Javier Bardem achieved critical and international success in 1992 with Jose Juan Bigas Luna’s Jamon Jamon, but his name has remained relatively unknown internationally. This month, with the much-anticipated release of Julian Schnabel’s Before Night Falls, the fantastically talented thirty-one-year-old actor plays one of the most fascinating roles in any American film in years. It’s an assignment he’s prepared himself for: Bardem is the star of more than twenty foreign films, including Pedro Almodovar’s High Heels (1991) and Live Flesh (1997)—as well as Jamon Jamon, which featured another then up-and-coming Spanish actor, Penelope Cruz. He also comes from a cinematic family whose members include celebrated actors and directors. But Before Night Falls is more than a hot film with a hot new star: its story addresses some of the most politically charged issues of our day.
Artist and film director Julian Schnabel has chosen for his second feature the autobiography of Reinaldo Arenas (1943-90), poet, novelist, intellectual, and homosexual, who was antagonized and imprisoned for being all these things in Fidel Castro’s Cuba. Arenas was only one in that enormous wave of Cubans that reached America in the Mariel boatlift in 1980. Arenas’ fight against AIDS, his struggle to keep creating, and his eventual suicide remain complex, painful tragedies (political, social, cultural) embodying many issues between (and, in some cases, shared by) America and Cuba. Before Night Falls has already triumphed at several film festivals, especially at Venice, where it received several awards, including the Grand Jury Prize, a special Lifetime Achievement Award for composer Carter Burwell—and a Best Actor award for Javier Bardem. Dennis Hopper, long aware of Bardem’s work and talent, recently sat down to talk with him.
DENNIS HOPPER: Hello Javier. How are you?
JAVIER BARDEM: Fine. How are you?
Great. Listen, I want to tell you that I think you’ve given the best performance of the year and perhaps many years in your latest film, Before Night Falls.
Thank you very much.
What’s really amazing to me was that in 1992, when I was president of the jury [at Venice) and we gave you guys the Silver Lion for Jamon Jamon, you were playing this really macho man. And then you go to this, to playing Reinaldo Arenas, the great Cuban writer who suffered under Castro’s anti-gay policies. When I saw the movie I came out feeling as though I experienced something with Reinaldo, like I knew him, and that’s really rare.
All these nice things from you—what do you want me to say? [laughs]
Well, what I’d like to talk to you about is how you found that in you.

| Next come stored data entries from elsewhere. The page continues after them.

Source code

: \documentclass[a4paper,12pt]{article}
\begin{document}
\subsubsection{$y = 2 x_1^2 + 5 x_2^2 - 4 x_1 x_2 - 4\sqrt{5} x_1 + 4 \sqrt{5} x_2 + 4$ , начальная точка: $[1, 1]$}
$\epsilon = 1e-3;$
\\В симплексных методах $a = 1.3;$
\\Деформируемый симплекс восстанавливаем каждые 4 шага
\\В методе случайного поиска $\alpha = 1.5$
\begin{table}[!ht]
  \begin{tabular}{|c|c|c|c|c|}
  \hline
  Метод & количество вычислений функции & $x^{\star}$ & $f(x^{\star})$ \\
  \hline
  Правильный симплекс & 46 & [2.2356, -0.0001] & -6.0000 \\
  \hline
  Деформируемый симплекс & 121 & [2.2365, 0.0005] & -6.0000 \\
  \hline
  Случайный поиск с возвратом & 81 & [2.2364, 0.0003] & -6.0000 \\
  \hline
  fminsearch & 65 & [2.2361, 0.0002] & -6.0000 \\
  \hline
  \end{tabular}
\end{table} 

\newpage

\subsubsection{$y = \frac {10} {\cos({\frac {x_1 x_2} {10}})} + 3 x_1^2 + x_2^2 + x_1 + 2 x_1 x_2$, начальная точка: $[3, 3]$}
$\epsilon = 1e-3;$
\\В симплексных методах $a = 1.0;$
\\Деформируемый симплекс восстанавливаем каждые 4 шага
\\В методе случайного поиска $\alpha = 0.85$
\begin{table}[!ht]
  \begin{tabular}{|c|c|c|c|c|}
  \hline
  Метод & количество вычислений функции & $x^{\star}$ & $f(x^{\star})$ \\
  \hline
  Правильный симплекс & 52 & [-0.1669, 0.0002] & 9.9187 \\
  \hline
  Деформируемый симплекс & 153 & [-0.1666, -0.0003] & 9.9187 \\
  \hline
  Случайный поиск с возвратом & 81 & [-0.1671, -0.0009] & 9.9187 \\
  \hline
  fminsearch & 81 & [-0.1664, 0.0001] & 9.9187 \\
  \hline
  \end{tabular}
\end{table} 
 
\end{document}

When you play a character that really exists or existed, the thing that concerns you is respect—for the people who loved this person and are still alive. In the very beginning I had these nightmares about the people who knew Reinaldo shouting at me, telling me how bad I was in the role. When you have a part like this one, where you play a character from the age of seventeen to forty-five, it’s very easy to sort of say, “Hey guys, look how great an actor I am.” You basically have two options—to get into the role, or to make a big show of your technique.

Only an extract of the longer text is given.